Travel News

On the Air: Michael Adams

adams.jpgWith cameras strapped to his shoulders, Michael Adams trekked the back-country of Yosemite National Park throughout his boyhood in the 1940s, alongside his father, legendary photographer Ansel Adams.

Photographers came from all over the world to experience the beauty of the park, and learn about its grandeur through its greatest known guide. Adams was happy just to be walking besides his father and other great photographers, even with the cumbersome wooden tripods, and camera lenses, he recalled in a recent interview.

“Ansel never pushed me to be a photographer, but during his photography workshops I carried his gear through places in Yosemite like the beautiful high country of Tuolumne Meadows. It was so peaceful there with my father and the students.”Even at a young age, Adams, 73, knew he was learning about something larger than photography, and today he works to continue that feeling by devoting his life to the preservation of his father’s legacy–and the land that guided it: Yosemite National Park.

Known as one of the world’s greatest environmentalist photographers, Ansel, with his family, lived by the park and devoted countless hours to preserving its environs as an active member of the Sierra Club Board of Directors for 37 years. After his death in 1984, his family continued to operate the Ansel Adams Gallery in the heart of Yosemite National Park to “to encourage the values, efforts, and sense of awe that Ansel held and personified.”

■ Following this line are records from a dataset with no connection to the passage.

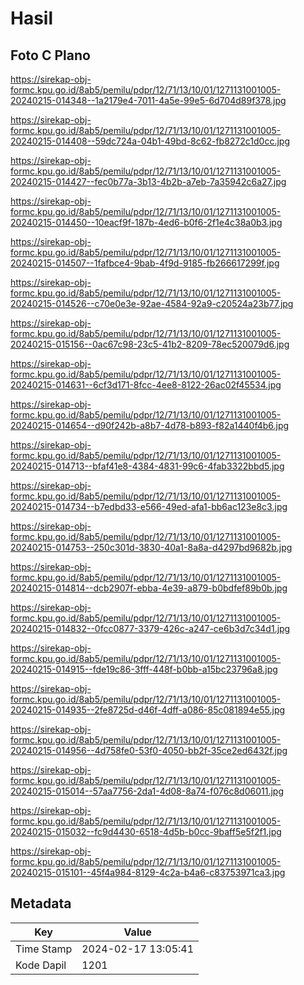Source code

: # Hasil

## Foto C Plano

https://sirekap-obj-formc.kpu.go.id/8ab5/pemilu/pdpr/12/71/13/10/01/1271131001005-20240215-014348--1a2179e4-7011-4a5e-99e5-6d704d89f378.jpg

https://sirekap-obj-formc.kpu.go.id/8ab5/pemilu/pdpr/12/71/13/10/01/1271131001005-20240215-014408--59dc724a-04b1-49bd-8c62-fb8272c1d0cc.jpg

https://sirekap-obj-formc.kpu.go.id/8ab5/pemilu/pdpr/12/71/13/10/01/1271131001005-20240215-014427--fec0b77a-3b13-4b2b-a7eb-7a35942c6a27.jpg

https://sirekap-obj-formc.kpu.go.id/8ab5/pemilu/pdpr/12/71/13/10/01/1271131001005-20240215-014450--10eacf9f-187b-4ed6-b0f6-2f1e4c38a0b3.jpg

https://sirekap-obj-formc.kpu.go.id/8ab5/pemilu/pdpr/12/71/13/10/01/1271131001005-20240215-014507--1fafbce4-9bab-4f9d-9185-fb266617299f.jpg

https://sirekap-obj-formc.kpu.go.id/8ab5/pemilu/pdpr/12/71/13/10/01/1271131001005-20240215-014526--c70e0e3e-92ae-4584-92a9-c20524a23b77.jpg

https://sirekap-obj-formc.kpu.go.id/8ab5/pemilu/pdpr/12/71/13/10/01/1271131001005-20240215-015156--0ac67c98-23c5-41b2-8209-78ec520079d6.jpg

https://sirekap-obj-formc.kpu.go.id/8ab5/pemilu/pdpr/12/71/13/10/01/1271131001005-20240215-014631--6cf3d171-8fcc-4ee8-8122-26ac02f45534.jpg

https://sirekap-obj-formc.kpu.go.id/8ab5/pemilu/pdpr/12/71/13/10/01/1271131001005-20240215-014654--d90f242b-a8b7-4d78-b893-f82a1440f4b6.jpg

https://sirekap-obj-formc.kpu.go.id/8ab5/pemilu/pdpr/12/71/13/10/01/1271131001005-20240215-014713--bfaf41e8-4384-4831-99c6-4fab3322bbd5.jpg

https://sirekap-obj-formc.kpu.go.id/8ab5/pemilu/pdpr/12/71/13/10/01/1271131001005-20240215-014734--b7edbd33-e566-49ed-afa1-bb6ac123e8c3.jpg

https://sirekap-obj-formc.kpu.go.id/8ab5/pemilu/pdpr/12/71/13/10/01/1271131001005-20240215-014753--250c301d-3830-40a1-8a8a-d4297bd9682b.jpg

https://sirekap-obj-formc.kpu.go.id/8ab5/pemilu/pdpr/12/71/13/10/01/1271131001005-20240215-014814--dcb2907f-ebba-4e39-a879-b0bdfef89b0b.jpg

https://sirekap-obj-formc.kpu.go.id/8ab5/pemilu/pdpr/12/71/13/10/01/1271131001005-20240215-014832--0fcc0877-3379-426c-a247-ce6b3d7c34d1.jpg

https://sirekap-obj-formc.kpu.go.id/8ab5/pemilu/pdpr/12/71/13/10/01/1271131001005-20240215-014915--fde19c86-3fff-448f-b0bb-a15bc23796a8.jpg

https://sirekap-obj-formc.kpu.go.id/8ab5/pemilu/pdpr/12/71/13/10/01/1271131001005-20240215-014935--2fe8725d-d46f-4dff-a086-85c081894e55.jpg

https://sirekap-obj-formc.kpu.go.id/8ab5/pemilu/pdpr/12/71/13/10/01/1271131001005-20240215-014956--4d758fe0-53f0-4050-bb2f-35ce2ed6432f.jpg

https://sirekap-obj-formc.kpu.go.id/8ab5/pemilu/pdpr/12/71/13/10/01/1271131001005-20240215-015014--57aa7756-2da1-4d08-8a74-f076c8d06011.jpg

https://sirekap-obj-formc.kpu.go.id/8ab5/pemilu/pdpr/12/71/13/10/01/1271131001005-20240215-015032--fc9d4430-6518-4d5b-b0cc-9baff5e5f2f1.jpg

https://sirekap-obj-formc.kpu.go.id/8ab5/pemilu/pdpr/12/71/13/10/01/1271131001005-20240215-015101--45f4a984-8129-4c2a-b4a6-c83753971ca3.jpg


## Metadata

| Key        | Value               |
| ---------- | ------------------- |
| Time Stamp | 2024-02-17 13:05:41 |
| Kode Dapil | 1201                |



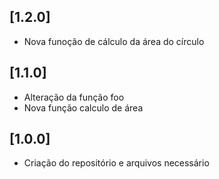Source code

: ## [1.2.0]
- Nova funoção de cálculo da área do círculo

## [1.1.0]
- Alteração da função foo
- Nova função calculo de área

## [1.0.0]
- Criação do repositório e arquivos necessário
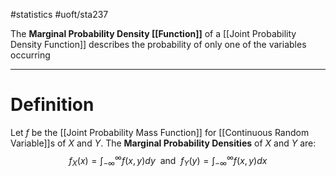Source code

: #statistics #uoft/sta237 

The **Marginal Probability Density [[Function]]** of a [[Joint Probability Density Function]] describes the probability of only one of the variables occurring

---

# Definition
Let $f$ be the [[Joint Probability Mass Function]] for [[Continuous Random Variable]]s of $X$ and $Y$. The **Marginal Probability Densities** of $X$ and $Y$ are: $$f_{X}(x)=\int_{-\infty}^{\infty}f(x,y)dy \ \text{ and } \ f_{Y}(y)=\int_{-\infty}^{\infty}f(x,y)dx$$
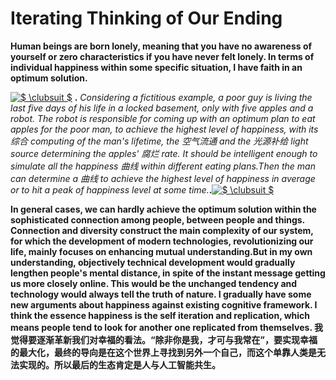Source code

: # Iterating Thinking of Our Ending           
      
**Human beings are born lonely, meaning that you have no awareness of yourself or zero characteristics if you have never felt lonely. In terms of individual happiness within some specific situation, I have faith in an optimum solution.**          
       
       
<a href="https://www.codecogs.com/eqnedit.php?latex=$&space;\clubsuit&space;$" target="_blank"><img src="https://latex.codecogs.com/gif.latex?$&space;\clubsuit&space;$" title="$ \clubsuit $" /></a> **.** _Considering a fictitious example, a poor guy is living the last five days of his life in a locked basement, only with five apples and a robot. The robot is responsible for coming up with an optimum plan to eat apples for the poor man, to achieve the highest level of happiness, with its 综合 computing of the man's lifetime, the 空气流通 and the 光源补给 light source determining the apples' 腐烂 rate. It should be intelligent enough to simulate all the happiness 曲线 within different eating plans.Then the man can determine a 曲线 to achieve the highest level of happiness in average or to hit a peak of happiness level at some time._**.**<a href="https://www.codecogs.com/eqnedit.php?latex=$&space;\clubsuit&space;$" target="_blank"><img src="https://latex.codecogs.com/gif.latex?$&space;\clubsuit&space;$" title="$ \clubsuit $" /></a>             
          
**In general cases, we can hardly achieve the optimum solution within the sophisticated connection among people, between people and things. Connection and diversity construct the main complexity of our system, for which the development of modern technologies, revolutionizing our life, mainly focuses on enhancing mutual understanding.But in my own understanding, objectively technical development would gradually lengthen people's mental distance, in spite of the instant message getting us more closely online. This would be the unchanged tendency and technology would always tell the truth of nature. I gradually have some new arguments about happiness against existing cognitive framework. I think the essence happiness is the self iteration and replication, which means people tend to look for another one replicated from themselves. 我觉得要逐渐革新我们对幸福的看法。“除非你是我，才可与我常在”，要实现幸福的最大化，最终的导向是在这个世界上寻找到另外一个自己，而这个单靠人类是无法实现的。所以最后的生态肯定是人与人工智能共生。**           

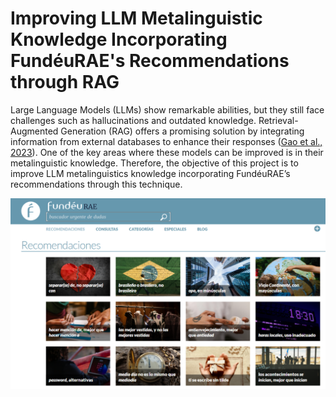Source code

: # Improving LLM Metalinguistic Knowledge Incorporating FundéuRAE's Recommendations through RAG
Large Language Models (LLMs) show remarkable abilities, but they still face challenges such as hallucinations and outdated knowledge. Retrieval-Augmented Generation (RAG) offers a promising solution by integrating information from external databases to enhance their responses ([Gao et al., 2023](https://arxiv.org/abs/2312.10997)). One of the key areas where these models can be improved is in their metalinguistic knowledge. Therefore, the objective of this project is to improve LLM metalinguistics knowledge incorporating FundéuRAE’s recommendations through this technique.


![](https://github.com/amaiamurillo/FundeuRAE/blob/main/Fund%C3%A9u.png)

Recently, Adams, a retired internist, has traveled across the country to lecture in galleries about his childhood memories as his father’s photographic assistant. He lectures in the hope to introduce the next generation to “the wonderful contemporary and historic experience of the Ansel Adams Gallery and the beauty of his homeland.”

Adams hopes that his educational efforts at the gallery and throughout Yosemite and the United States help combat decreasing tourism to the park. “Unfortunately,” says Adams, “tourism is down in Yosemite.” He attributes the decrease to 9/11 and to “gas prices, floods in the 1990s that destroyed many cabins for tourists, and road problems due to rock slides.”

Adams, also works to bring photography workshops to the park and he helped organize bus trips into Yosemite for inner city kids with the Yosemite Institute. His greatest hope is that others will continue to enjoy the land that he still returns to again and again.

“I keep returning to Tuolumne because it is so peaceful and full of memories.”
he says. “That high back country is so…beautiful.”